In financial services organizations, the measures that matter most help management understand the company’s:

Productivity (work volumes per employee per day/week/month);

Cycle time (the length of time between when a customer asks for a product or service and when it is completed);

Error rate (the ratio of work completed to rework);

Unit cost (the operating cost of the area performing the work compared to the volume of work completed);

Customer satisfaction (measured directly—through recorded complaints, customer surveys, or focus groups, or indirectly—through customer attrition and changes in call center service requirements); and

Sales volumes or achieved levels. It is important to concentrate on measures that matter, so we are careful to compare net new business in addition to top-line growth.

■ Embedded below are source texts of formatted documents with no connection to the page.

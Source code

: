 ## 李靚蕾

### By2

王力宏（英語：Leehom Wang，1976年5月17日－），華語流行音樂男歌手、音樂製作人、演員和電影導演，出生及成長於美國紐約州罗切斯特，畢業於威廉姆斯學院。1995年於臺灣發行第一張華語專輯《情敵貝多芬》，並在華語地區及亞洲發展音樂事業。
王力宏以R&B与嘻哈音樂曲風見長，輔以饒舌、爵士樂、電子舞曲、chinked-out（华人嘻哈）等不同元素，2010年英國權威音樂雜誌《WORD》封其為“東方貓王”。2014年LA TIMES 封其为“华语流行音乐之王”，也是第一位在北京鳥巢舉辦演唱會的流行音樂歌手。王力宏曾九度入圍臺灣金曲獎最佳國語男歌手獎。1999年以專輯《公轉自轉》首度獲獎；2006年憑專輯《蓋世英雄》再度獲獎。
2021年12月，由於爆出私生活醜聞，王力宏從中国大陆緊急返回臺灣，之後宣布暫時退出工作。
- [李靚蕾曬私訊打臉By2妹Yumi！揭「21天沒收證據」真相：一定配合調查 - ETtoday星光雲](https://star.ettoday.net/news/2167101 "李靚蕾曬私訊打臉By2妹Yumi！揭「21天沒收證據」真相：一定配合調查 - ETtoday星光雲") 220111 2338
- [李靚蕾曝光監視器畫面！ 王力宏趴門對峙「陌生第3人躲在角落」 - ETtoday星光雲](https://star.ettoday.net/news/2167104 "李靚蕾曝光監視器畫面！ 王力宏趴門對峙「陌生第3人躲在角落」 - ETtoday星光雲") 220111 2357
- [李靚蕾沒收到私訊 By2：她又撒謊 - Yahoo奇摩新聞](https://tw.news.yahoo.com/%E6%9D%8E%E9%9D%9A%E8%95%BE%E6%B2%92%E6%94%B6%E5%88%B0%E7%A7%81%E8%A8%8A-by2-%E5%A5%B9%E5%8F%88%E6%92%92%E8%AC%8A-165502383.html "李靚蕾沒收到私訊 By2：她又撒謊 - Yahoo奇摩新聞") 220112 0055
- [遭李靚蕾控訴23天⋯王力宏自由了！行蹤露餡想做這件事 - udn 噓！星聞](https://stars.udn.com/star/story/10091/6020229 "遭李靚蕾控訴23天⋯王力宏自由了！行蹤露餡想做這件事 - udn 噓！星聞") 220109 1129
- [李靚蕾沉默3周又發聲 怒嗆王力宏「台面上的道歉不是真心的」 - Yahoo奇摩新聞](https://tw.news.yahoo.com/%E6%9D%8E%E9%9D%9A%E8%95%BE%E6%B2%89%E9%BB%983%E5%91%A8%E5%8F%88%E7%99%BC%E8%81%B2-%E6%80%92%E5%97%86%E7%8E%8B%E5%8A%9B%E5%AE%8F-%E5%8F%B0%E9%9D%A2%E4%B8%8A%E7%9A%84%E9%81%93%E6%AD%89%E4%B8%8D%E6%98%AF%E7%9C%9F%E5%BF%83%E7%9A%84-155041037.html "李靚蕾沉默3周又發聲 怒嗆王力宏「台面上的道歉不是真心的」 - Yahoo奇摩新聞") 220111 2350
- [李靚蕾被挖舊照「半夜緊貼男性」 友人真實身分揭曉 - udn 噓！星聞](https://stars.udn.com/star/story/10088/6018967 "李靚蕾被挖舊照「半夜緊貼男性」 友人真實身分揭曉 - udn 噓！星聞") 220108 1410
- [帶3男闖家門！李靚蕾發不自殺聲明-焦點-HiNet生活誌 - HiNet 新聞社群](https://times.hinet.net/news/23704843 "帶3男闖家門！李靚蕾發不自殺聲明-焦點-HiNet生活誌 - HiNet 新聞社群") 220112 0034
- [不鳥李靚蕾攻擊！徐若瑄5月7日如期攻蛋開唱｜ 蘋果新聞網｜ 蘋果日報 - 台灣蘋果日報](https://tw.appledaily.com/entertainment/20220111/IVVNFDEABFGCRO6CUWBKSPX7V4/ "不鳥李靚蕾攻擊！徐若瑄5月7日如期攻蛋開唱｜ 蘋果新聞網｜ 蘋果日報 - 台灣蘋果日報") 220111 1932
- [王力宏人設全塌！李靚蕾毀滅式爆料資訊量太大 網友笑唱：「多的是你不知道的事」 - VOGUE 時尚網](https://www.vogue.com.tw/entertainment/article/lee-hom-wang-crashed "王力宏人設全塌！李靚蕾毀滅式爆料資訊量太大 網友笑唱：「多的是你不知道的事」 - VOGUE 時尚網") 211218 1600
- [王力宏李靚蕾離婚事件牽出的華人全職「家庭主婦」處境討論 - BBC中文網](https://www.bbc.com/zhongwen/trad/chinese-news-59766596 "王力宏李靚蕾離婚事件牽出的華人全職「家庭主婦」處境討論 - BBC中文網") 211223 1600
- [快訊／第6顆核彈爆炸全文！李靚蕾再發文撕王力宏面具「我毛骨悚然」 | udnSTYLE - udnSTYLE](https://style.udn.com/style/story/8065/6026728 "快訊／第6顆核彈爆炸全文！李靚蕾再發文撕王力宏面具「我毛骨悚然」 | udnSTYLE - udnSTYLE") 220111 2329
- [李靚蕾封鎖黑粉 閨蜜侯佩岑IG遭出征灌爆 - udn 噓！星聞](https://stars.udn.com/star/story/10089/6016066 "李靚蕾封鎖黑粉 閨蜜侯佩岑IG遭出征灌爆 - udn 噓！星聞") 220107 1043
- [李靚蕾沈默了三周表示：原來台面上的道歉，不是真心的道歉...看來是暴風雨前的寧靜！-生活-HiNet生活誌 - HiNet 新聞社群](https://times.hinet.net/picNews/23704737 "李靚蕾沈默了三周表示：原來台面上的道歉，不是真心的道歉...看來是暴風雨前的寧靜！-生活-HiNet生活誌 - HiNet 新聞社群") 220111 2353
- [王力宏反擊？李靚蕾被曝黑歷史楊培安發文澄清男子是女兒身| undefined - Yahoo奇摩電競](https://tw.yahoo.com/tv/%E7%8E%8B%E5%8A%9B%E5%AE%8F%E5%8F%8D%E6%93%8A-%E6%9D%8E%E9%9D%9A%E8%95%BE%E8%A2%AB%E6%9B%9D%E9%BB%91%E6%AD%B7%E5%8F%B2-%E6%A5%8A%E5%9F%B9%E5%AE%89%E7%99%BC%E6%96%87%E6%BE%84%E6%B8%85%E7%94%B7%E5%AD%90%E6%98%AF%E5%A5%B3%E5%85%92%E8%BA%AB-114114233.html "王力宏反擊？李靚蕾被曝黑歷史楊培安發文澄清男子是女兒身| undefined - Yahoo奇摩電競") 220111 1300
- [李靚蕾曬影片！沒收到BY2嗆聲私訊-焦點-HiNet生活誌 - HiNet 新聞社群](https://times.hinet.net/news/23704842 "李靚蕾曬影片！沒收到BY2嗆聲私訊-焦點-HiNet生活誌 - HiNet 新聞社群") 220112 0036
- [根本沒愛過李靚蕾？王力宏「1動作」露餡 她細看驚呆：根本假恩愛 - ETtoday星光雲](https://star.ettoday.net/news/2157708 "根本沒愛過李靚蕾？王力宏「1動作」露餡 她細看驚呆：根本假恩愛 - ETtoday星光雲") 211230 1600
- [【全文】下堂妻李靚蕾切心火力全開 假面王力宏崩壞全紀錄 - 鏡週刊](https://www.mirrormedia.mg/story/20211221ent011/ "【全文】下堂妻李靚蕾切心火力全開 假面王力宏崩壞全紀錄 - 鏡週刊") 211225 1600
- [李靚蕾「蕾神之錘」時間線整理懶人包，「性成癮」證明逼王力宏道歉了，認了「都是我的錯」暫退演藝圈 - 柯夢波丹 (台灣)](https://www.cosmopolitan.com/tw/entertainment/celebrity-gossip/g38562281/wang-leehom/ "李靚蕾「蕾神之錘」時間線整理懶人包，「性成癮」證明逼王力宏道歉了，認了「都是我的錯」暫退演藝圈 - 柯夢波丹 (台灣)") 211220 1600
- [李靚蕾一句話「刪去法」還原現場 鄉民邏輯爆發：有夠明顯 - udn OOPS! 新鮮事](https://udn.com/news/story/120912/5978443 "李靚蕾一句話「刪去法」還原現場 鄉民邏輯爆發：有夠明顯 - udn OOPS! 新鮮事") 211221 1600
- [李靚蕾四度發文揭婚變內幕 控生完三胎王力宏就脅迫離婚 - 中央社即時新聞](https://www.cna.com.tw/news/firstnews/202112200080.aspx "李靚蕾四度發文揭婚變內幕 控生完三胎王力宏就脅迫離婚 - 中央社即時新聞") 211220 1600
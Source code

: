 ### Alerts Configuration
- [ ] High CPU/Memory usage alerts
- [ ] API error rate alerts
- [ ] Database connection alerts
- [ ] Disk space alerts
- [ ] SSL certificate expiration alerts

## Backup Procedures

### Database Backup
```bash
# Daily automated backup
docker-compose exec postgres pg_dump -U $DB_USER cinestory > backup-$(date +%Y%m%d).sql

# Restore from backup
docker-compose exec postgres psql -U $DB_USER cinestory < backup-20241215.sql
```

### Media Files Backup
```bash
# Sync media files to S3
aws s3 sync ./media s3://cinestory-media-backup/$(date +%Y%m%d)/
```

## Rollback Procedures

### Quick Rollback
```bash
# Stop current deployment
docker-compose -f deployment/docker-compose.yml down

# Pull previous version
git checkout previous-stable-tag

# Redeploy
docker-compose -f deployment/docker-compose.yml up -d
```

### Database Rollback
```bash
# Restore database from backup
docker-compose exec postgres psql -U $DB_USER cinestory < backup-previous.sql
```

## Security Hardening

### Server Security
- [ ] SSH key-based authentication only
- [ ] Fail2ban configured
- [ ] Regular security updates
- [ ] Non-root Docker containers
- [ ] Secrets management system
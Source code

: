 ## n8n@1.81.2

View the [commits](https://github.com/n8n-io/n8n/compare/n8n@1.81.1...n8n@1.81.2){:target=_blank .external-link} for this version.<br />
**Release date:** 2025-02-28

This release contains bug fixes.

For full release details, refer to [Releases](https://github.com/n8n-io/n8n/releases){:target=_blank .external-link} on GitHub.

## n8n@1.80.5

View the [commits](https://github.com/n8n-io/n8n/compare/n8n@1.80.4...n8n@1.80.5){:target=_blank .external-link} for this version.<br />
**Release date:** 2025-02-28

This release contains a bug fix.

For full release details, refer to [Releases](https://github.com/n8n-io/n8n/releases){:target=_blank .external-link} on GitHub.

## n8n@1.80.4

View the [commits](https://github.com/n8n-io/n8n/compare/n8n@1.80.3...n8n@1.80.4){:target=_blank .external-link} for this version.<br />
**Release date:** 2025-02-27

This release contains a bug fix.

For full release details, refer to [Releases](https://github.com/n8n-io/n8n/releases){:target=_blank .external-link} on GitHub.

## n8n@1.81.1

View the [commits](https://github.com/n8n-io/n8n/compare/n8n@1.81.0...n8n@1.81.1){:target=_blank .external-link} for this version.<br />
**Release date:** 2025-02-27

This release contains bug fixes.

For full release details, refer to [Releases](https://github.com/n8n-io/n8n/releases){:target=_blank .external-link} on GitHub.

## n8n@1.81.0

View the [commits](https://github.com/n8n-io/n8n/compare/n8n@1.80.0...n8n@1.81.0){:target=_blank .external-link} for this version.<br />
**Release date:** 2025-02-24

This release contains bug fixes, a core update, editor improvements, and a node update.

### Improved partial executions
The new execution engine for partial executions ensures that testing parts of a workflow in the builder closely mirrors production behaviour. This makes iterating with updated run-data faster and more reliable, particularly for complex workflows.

So how does a management team use these measurements to make decisions? The line-of-business performance data indicates how the company is doing across the key indicators, information that can then be benchmarked against similar-sized and structured organizations to get comparative performance. Trending, benchmarking and analyzing this data provides management with the information needed to see the potential for improvement. Once the data and trends are understood, initiatives can be prioritized and specific goals can be set in real terms against an established starting point—for example, a reduction in error rate, cycle time, or unit cost or an increase in capacity or net new business.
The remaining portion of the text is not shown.